How and to whom do you complain as a determined, slick action player takes the form of mindless drama with intricate plots and unreal twists stitched together to create an experience that is a torture to sit through. Rashtra Kavach Om not only does a disservice to the genre it claims to belong to, but also to the audience that wants to see Aditya Roy Kapura doing something substantial on the big screen instead of just making a fist and letting us feel the impact in slo-mo. Director Kapil Verma wants us to believe in the fictional universe he created where everyone is fighting, but no one knows why and what for. (Read also: Rocketry: The Nambi Effect review | R Madhavan wins with underdog story, Shah Rukh Khan cameo is endearing

Om (Aditya Roy Kapur) is a super commando who is on an important mission to get the Rashtra Kavach (literally translated to the country’s security guard) back into safe hands and save the nation. He’s almost done completing his mission when he’s shot and revived, only to realize he’s lost his memory. Meanwhile, Kavya Sharma (Sanjana Sanghi) takes care of him while other officials of the elite government agency – Murthy (Prakash Raj) and Jai Rathod (Ashutosh Rana) are busy figuring out how to get Om back into the mission. But it is not as simple as it seems from the outside. To save his country, Om must discover much more, such as finding his father Dev Rathod (Jackie Shroff) and proving he was not a traitor.

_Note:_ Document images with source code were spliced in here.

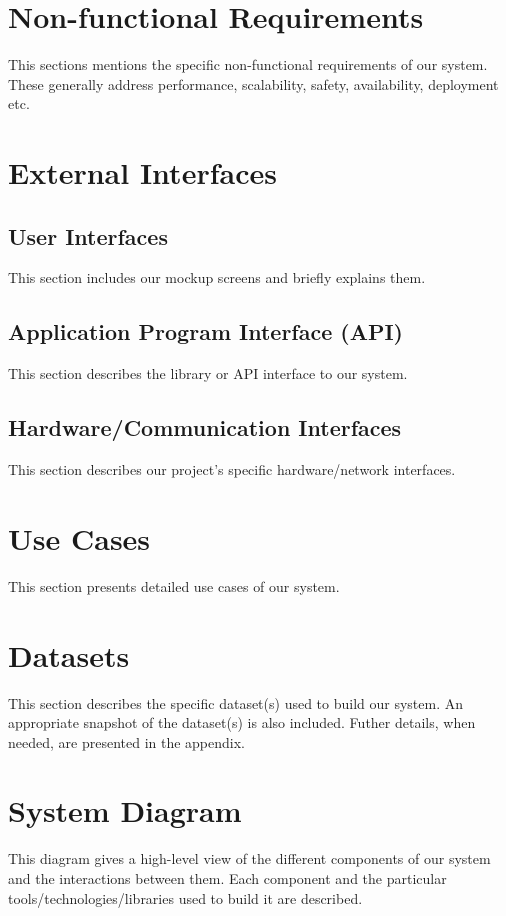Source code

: 
\section{Non-functional Requirements}

This sections mentions the specific non-functional requirements of our system. These generally address performance, scalability, safety, availability, deployment etc.

\section{External Interfaces}

\subsection{User Interfaces}
This section includes our mockup screens and briefly explains them.

\subsection{Application Program Interface (API)}
This section describes the library or API interface to our system.

\subsection{Hardware/Communication Interfaces}
This section describes our project's specific hardware/network interfaces.

\section{Use Cases}
This section presents detailed use cases of our system.

\section{Datasets}
This section describes the specific dataset(s) used to build our system. An appropriate snapshot of the dataset(s) is also included. Futher details, when needed, are presented in the appendix.

\section{System Diagram}
This diagram gives a high-level view of the different components of our system and the interactions between them. Each component and the particular tools/technologies/libraries used to build it are described.
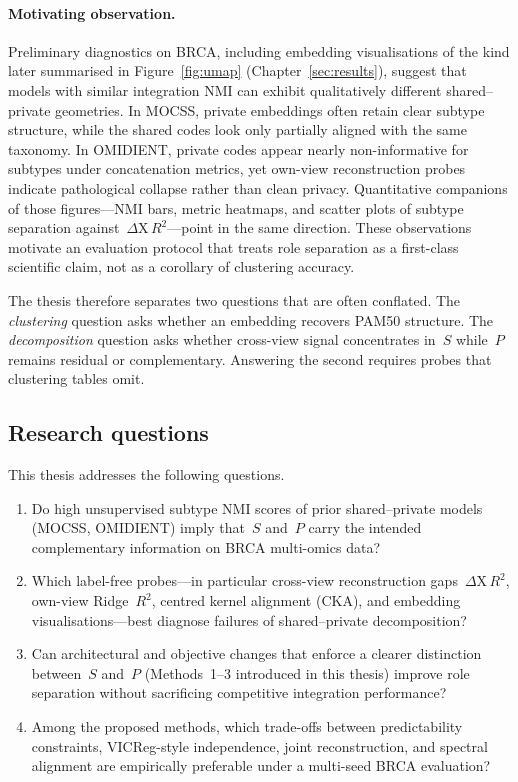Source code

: \paragraph{Motivating observation.}
Preliminary diagnostics on BRCA, including embedding visualisations of the kind later summarised in Figure~\ref{fig:umap} (Chapter~\ref{sec:results}), suggest that models with similar integration NMI can exhibit qualitatively different shared--private geometries. In MOCSS, private embeddings often retain clear subtype structure, while the shared codes look only partially aligned with the same taxonomy. In OMIDIENT, private codes appear nearly non-informative for subtypes under concatenation metrics, yet own-view reconstruction probes indicate pathological collapse rather than clean privacy. Quantitative companions of those figures---NMI bars, metric heatmaps, and scatter plots of subtype separation against~$\Delta\mathrm{X}\,R^{2}$---point in the same direction. These observations motivate an evaluation protocol that treats role separation as a first-class scientific claim, not as a corollary of clustering accuracy.

The thesis therefore separates two questions that are often conflated. The \emph{clustering} question asks whether an embedding recovers PAM50 structure. The \emph{decomposition} question asks whether cross-view signal concentrates in~$S$ while~$P$ remains residual or complementary. Answering the second requires probes that clustering tables omit.

\subsection{Research questions}

This thesis addresses the following questions.

\begin{enumerate}
\item Do high unsupervised subtype NMI scores of prior shared--private models (MOCSS, OMIDIENT) imply that~$S$ and~$P$ carry the intended complementary information on BRCA multi-omics data?
\item Which label-free probes---in particular cross-view reconstruction gaps~$\Delta\mathrm{X}\,R^{2}$, own-view Ridge~$R^{2}$, centred kernel alignment (CKA), and embedding visualisations---best diagnose failures of shared--private decomposition?
\item Can architectural and objective changes that enforce a clearer distinction between~$S$ and~$P$ (Methods~1--3 introduced in this thesis) improve role separation without sacrificing competitive integration performance?
\item Among the proposed methods, which trade-offs between predictability constraints, VICReg-style independence, joint reconstruction, and spectral alignment are empirically preferable under a multi-seed BRCA evaluation?
\end{enumerate}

The story written by Raj Saluja and Niket Pandey’s goes in all directions. Subplots are introduced every 15 minutes and most don’t feel important to the plot. Some scenes test your patience for the absurdity they touch. In one of the scenes, two officers are shot. As the man lies there lifeless, the woman quickly stands up, standing as if the bullet never hit her. And you pull your hair and think, “What was that?” Then there’s a hero who gets shot in the head, falls deep into the sea, yet manages to survive and regain his physical powers in no time. After all, what superpowers are these?

And if this wasn’t enough, take this intriguing sentence: a doctor, seeing Om’s condition, says: ‘Aapo kya chahiye, murda with memory, ya zinda with hope?’ Then in one of the scenes, Kapoor says, ‘Rakht rahe ya na rahe, rashtra hamesha rahega’ and ‘Ek ladai ko jeetne ke liye usse baar ladna padta hai’. Are we back in the 80’s?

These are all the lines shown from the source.